Hay estudios que relacionan factores que jamás habríamos asociado, según recopiló el portal rinconabtracto, por ejemplo:

Si no sonreía en sus fotos de niño, la persona tiene cinco veces más de probabilidades de acabar divorciándose. (Hertenstein, Matthew et al. (2009): Smile intensity in photographs predicts divorce later in life).

Si se casó antes de los 18 años, su matrimonio tiene un 48% de posibilidades de acabar en divorcio. (Matthew Bramlett and Mosher, William (2000): First marriage dissolution, divorce, and remarriage: United States, Department of Health and Human Services/National Center for Health Statistics).

Si uno de los cónyuges desea tener un hijo más que su pareja, las posibilidades de divorcio aumentan al doble. (Rebecca Kippen et al. (2009): What?s love got to do with it? Homogamy and dyadic approaches to understanding marital instability).

Si tiene dos hijos, tendrá un 36,9% de posibilidades de divorcio, si son dos hijas, las posibilidades aumentan hasta un 43,1%. (Kristin Mammen (2008): The effects of children?s gender on divorce and child support).

Si los niveles de testosterona basal del marido son más altos de lo normal, el matrimonio tiene un 43% de posibilidades de acabar en separación. (Mazur, Allan. Lanham, MD: Biosociology of Dominance and Deference. Rowman & Littlefield, 2005).

Si convivió con una pareja y finalmente se casó con otro, las posibilidades de divorcio aumentan hasta el doble que si no fue así. (Anna M. Cunningham (2007): Premarital cohabitation and marital disruption across time).

Si su hijo murió tras la vigésima semana de gestación, en el parto o poco después, las opciones de divorcio aumentan en un 40%. (Katherine Gold et al. (2010). Marriage and cohabitation outcomes after pregnancy loss).

Pero los factores más reales son la infidelidad junto con la “incompativilidad de la pareja”, por vago que suene el concepto. Según la antropóloga Helen Fisher, las parejas tienden a repetir un ciclo: una etapa inicial de enamoramiento en la que lo prioritario es el contacto sexual. La segunda etapa, a la que Fisher o “del cariño”, en la que cuidar a los hijos es el objetivo de la pareja y es ahí dónde la mayoría de las separaciones ocurren.

Para Alexandra Killewald, profesora de la Universidad de Harvard, que ha estudiado los divorcios de las última 4 décadas.

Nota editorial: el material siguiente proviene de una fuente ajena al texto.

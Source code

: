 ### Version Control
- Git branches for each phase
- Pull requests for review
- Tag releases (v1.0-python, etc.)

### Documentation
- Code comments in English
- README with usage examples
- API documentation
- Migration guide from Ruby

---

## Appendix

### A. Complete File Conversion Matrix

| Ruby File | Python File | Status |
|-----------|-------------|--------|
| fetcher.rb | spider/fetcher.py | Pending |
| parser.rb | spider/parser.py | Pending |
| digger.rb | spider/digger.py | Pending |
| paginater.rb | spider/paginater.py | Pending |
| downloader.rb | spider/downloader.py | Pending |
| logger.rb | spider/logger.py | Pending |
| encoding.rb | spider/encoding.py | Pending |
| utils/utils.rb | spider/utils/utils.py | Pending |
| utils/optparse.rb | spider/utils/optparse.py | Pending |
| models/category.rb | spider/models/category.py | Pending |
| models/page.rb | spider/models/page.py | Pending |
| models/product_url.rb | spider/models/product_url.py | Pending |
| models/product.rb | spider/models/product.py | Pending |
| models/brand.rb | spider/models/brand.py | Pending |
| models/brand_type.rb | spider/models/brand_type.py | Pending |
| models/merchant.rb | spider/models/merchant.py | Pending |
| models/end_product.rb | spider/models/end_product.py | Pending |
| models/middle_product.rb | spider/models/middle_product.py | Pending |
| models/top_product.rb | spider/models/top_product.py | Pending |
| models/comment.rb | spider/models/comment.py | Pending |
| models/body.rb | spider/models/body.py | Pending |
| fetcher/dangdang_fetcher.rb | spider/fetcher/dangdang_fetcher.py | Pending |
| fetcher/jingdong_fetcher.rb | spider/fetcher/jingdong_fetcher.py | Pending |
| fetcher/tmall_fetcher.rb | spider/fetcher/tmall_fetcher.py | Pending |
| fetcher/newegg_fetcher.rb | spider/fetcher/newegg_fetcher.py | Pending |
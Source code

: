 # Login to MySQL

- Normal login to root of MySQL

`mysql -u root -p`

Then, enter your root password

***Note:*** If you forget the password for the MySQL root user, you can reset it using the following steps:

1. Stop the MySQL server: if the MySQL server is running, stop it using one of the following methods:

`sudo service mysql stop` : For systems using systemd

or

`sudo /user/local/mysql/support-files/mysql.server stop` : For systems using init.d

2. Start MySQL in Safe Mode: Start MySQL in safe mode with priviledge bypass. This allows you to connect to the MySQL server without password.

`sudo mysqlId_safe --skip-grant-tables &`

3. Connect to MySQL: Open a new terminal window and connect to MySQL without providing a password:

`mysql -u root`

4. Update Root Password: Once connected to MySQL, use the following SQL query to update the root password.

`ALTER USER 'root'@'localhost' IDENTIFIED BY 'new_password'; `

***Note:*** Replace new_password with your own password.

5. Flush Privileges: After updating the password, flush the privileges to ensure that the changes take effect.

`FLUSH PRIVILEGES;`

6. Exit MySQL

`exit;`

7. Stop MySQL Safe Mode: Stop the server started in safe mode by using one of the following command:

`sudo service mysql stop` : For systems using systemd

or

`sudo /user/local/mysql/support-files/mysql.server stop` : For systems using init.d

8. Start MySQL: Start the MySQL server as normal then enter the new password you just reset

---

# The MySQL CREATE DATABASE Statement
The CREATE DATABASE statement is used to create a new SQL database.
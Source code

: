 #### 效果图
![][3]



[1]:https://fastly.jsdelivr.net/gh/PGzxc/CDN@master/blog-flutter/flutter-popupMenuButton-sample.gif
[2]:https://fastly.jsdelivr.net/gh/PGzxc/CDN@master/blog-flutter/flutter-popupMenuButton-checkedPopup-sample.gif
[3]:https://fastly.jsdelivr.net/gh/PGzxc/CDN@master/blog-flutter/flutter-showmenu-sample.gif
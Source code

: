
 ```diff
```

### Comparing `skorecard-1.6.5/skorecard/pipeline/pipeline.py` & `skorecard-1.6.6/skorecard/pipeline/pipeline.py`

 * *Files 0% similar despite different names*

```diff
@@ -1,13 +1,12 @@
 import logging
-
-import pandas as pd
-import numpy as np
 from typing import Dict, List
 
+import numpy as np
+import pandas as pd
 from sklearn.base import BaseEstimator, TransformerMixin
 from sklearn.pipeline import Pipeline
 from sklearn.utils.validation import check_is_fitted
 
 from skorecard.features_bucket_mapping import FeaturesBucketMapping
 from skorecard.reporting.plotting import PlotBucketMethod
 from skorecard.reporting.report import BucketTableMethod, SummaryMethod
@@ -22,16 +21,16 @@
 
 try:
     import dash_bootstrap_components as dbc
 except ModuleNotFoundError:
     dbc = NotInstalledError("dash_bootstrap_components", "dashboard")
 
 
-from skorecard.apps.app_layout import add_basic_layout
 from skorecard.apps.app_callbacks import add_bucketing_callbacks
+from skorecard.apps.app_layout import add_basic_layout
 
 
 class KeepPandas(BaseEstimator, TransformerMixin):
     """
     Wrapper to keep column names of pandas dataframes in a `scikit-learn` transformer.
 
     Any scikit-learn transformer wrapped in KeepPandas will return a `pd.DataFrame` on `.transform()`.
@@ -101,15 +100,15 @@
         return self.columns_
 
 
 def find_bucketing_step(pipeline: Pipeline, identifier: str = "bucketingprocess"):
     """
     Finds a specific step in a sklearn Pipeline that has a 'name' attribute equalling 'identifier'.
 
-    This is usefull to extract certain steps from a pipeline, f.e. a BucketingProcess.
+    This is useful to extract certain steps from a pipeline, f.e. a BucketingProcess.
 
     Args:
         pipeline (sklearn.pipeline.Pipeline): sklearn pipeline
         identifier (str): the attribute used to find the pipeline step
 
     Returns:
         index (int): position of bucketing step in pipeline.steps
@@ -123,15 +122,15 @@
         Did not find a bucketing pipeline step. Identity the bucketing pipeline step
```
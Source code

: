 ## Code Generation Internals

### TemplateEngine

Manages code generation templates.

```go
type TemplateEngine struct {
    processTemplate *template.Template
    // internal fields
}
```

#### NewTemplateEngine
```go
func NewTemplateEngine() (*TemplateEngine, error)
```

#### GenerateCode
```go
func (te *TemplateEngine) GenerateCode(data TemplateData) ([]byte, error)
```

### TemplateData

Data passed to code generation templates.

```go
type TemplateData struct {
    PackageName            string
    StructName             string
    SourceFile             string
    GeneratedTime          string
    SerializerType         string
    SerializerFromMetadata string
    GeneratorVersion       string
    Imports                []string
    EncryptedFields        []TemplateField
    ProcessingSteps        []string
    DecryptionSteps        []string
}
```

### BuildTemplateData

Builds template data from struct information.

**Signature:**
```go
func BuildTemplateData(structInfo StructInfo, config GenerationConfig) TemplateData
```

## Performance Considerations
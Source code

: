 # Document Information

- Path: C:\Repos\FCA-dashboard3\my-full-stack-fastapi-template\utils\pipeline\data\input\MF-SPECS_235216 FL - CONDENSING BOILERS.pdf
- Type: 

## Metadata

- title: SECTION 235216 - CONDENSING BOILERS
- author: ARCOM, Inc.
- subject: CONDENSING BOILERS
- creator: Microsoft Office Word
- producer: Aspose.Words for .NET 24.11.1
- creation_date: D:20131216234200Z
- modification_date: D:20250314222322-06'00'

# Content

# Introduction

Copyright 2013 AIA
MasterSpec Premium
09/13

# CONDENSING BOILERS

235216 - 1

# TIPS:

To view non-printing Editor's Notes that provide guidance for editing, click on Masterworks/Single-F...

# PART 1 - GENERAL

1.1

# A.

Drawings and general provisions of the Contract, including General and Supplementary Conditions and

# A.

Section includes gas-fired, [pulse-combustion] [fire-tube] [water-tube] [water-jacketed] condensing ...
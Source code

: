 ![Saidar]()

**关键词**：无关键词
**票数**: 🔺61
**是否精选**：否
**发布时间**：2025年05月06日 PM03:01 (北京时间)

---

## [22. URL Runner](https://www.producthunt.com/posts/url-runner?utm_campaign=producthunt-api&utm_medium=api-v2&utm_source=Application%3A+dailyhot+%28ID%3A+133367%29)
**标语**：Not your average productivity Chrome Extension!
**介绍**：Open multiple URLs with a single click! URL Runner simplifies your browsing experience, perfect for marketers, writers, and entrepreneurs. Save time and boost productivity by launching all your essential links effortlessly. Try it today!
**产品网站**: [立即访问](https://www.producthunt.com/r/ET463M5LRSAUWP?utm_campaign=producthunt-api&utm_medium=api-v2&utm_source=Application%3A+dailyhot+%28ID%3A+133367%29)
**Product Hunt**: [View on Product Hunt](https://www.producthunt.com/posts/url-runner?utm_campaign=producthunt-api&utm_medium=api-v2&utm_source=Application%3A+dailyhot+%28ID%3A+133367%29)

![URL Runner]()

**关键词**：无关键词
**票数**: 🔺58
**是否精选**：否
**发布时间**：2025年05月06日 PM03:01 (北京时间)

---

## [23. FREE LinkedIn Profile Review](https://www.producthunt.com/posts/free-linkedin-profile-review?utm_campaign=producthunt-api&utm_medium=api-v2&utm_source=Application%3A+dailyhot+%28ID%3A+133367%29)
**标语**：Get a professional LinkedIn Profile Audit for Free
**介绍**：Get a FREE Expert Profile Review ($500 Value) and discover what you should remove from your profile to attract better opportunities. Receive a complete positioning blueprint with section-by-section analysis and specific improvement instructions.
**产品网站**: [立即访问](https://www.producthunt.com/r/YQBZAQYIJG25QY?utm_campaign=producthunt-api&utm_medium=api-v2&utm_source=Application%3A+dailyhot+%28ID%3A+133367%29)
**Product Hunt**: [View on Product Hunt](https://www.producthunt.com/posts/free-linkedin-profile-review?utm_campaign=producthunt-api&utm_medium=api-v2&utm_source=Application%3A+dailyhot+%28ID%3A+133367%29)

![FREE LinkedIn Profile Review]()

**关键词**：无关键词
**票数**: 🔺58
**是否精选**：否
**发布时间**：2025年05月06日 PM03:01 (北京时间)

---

Considera un tema de roles en sus conclusiones ya que la estadística muestra todavía se espera que los hombres sean quienes provean; un tercio de las parejas eran más propensas a separarse si el marido no estaba trabajando, pero también si las mujeres trabajan, son más dadas a separarse, lo que según los expertos en sociología, responde más a la necesidad de independencia de las mujeres. Un empleo “incrementa la posibilidad de divorcio porque este es un medio para que las mujeres que se sienten muy insatisfechas con su matrimonio se sostengan por su cuenta”, según concluye  el estudio del 2011 del American Journal of Sociology.

Las recomendaciones de los expertos

1-Mantener desafíos y metas en común: Es fácil partir en el mismo camino, pero con los años y circunstancias de la vida, las personas cambian y así sus objetivos, el diálogo permanente contribuirá que no se pierda el rumbo en común.

2-Buscar el humor: Según la Universidad de DePauw (Estados Unidos), las parejas que no sonríen son más propensas al divorcio.

3-Casa propia: Pareciera ser un soporte emocional ya que la estadística muestra si la pareja es dueña de su hogar tiende a tener una relación más duradera.

4-Hábitos poco sanos: El estilo de vida lleno de excesos y sedentarismo hará que el cuerpo entre en estado de estrés lo que nos hace menos tolerantes a la frustración y menos abiertos al diálogo.

5-Interés: Parejas que consideran el valor material por sobre otros valores, estadísticamente tienden a divorciarse más rápido que otros factores.

6-Cuando el diálogo no avanza, tratar siempre los problemas con un especialista, aunque no sea “socialmente bien visto”. Un matrimonio, con hijos o sin hijos, es legal y emocionalmente una nueva familia y recurrir a terapia ese es el primer y fundamental paso para acabar con la ambigüedad detrás del dicho “La familia primero” y aún así no hacer nada al respecto.